Normal people living normal lives, completely unaware that the exhausted-looking girl in the back of the bus was a rejected wolf shifter carrying an unwanted child.

They're kind, Sapphire observed after the third person had offered to help me with something. Humans can be kind without expecting anything in return.

It was a revelation that surprised me. In the pack, kindness always came with obligations, with hierarchy and expectations. These strangers helped me simply because I looked like I needed help.

By the second night, I was running dangerously low on money. I bought a package of crackers and a bottle of water for dinner, rationing what little I had left. The morning sickness wasn't helping—what little food I managed to eat often came back up within an hour, leaving me weak and dizzy.

"You okay, hon?" asked the bus driver during a rest stop outside Boston. He was a middle-aged man with kind eyes and a Boston accent. "You look a little green around the gills."

"Just tired," I said, not wanting to explain about the pregnancy. "How much further to Crescent Bay?"

"About two hours once we get back on the road," he said. "You got family waiting for you there?"

I shook my head. "Looking for work."

He studied my face for a moment, taking in my pale complexion and the duffel bag that held my entire life. "Rita's Diner is always looking for good help," he said finally. "Right on Main Street when you get off the bus. Tell her Frank sent you."

"Thank you," I said, meaning it more than he could know.

Two hours later, the bus pulled into Crescent Bay.

The town was smaller than I'd expected, with weathered buildings that looked like they'd been fighting the salt air for decades.

The harbor was visible from the bus station, filled with fishing boats and seagulls calling to each other over the water.

It was nothing like the forested mountains of home, but something about the wild, untamed feeling of the ocean called to my wolf. This was a place where we could disappear, where we could start fresh.

A new start, Sapphire said with the first hint of hope I'd felt from her since the rejection.

I shouldered my duffel bag and walked down Main Street, looking for Rita's Diner.

The town was quiet in the late afternoon, with only a few people walking the sidewalks and the occasional car passing by.

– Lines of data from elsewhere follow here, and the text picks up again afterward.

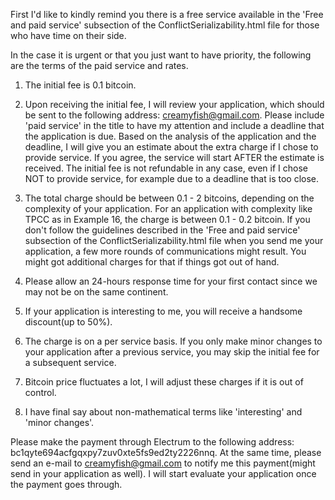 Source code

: First I'd like to kindly remind you there is a free service available in the 'Free and paid service' subsection of the
ConflictSerializability.html file for those who have time on their side.

In the case it is urgent or that you just want to have priority, the following are the terms of the paid service and rates.

1. The initial fee is 0.1 bitcoin.

2. Upon receiving the initial fee, I will review your application, which should be sent to the following address: creamyfish@gmail.com. 
Please include 'paid service' in the title to have my attention and include a deadline that the application is due. Based on the analysis of 
the application and the deadline, I will give you an estimate about the extra charge if I chose to provide service. If you agree, the service 
will start AFTER the estimate is received. The initial fee is not refundable in any case, even if I chose NOT to provide service, for example 
due to a deadline that is too close.

3. The total charge should be between 0.1 - 2 bitcoins, depending on the complexity of your application. For an application with complexity 
like TPCC as in Example 16, the charge is between 0.1 - 0.2 bitcoin. If you don't follow the guidelines described in the 'Free and paid service' 
subsection of the ConflictSerializability.html file when you send me your application, a few more rounds of communications might result. 
You might got additional charges for that if things got out of hand.

4. Please allow an 24-hours response time for your first contact since we may not be on the same continent.

5. If your application is interesting to me, you will receive a handsome discount(up to 50%).

6. The charge is on a per service basis. If you only make minor changes to your application after a previous service, you may skip the
initial fee for a subsequent service.

7. Bitcoin price fluctuates a lot, I will adjust these charges if it is out of control.

8. I have final say about non-mathematical terms like 'interesting' and 'minor changes'.

Please make the payment through Electrum to the following address: bc1qyte694acfgqxpy7zuv0xte5fs9ed2ty2226nnq. At the same time,
please send an e-mail to creamyfish@gmail.com to notify me this payment(might send in your application as well). I will start evaluate
your application once the payment goes through.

Everyone I saw looked like they belonged here, like they had roots that went deep into the rocky Maine soil.

I found the diner easily enough—a small building with cheerful blue shutters and a hand-painted sign that had seen better days. Through the windows, I could see mismatched tables and chairs, and a woman with graying hair pulling coffee orders behind the counter.

Are you ready for this? Sapphire asked.

"No," I said honestly. "But we don't have a choice."

I pushed open the door, causing a small bell to chime overhead. The woman behind the counter looked up, her sharp blue eyes taking in my appearance with the practiced assessment of someone who'd seen all kinds of people pass through her establishment.

"Help you, hon?" she asked.

"Are you Rita?" I asked, my voice barely above a whisper.

"That's me. Rita O'Brien, owner and operator of this fine establishment." Her voice carried a hint of Irish accent that softened the edges of her words. "What can I do for you?"

"Frank, the bus driver, said you might be looking for help," I said. "I'm looking for work."

Rita set down the coffee pot she'd been holding and studied me more carefully. I could see her taking in my pale face, my too-thin frame, the duffel bag that held everything I owned.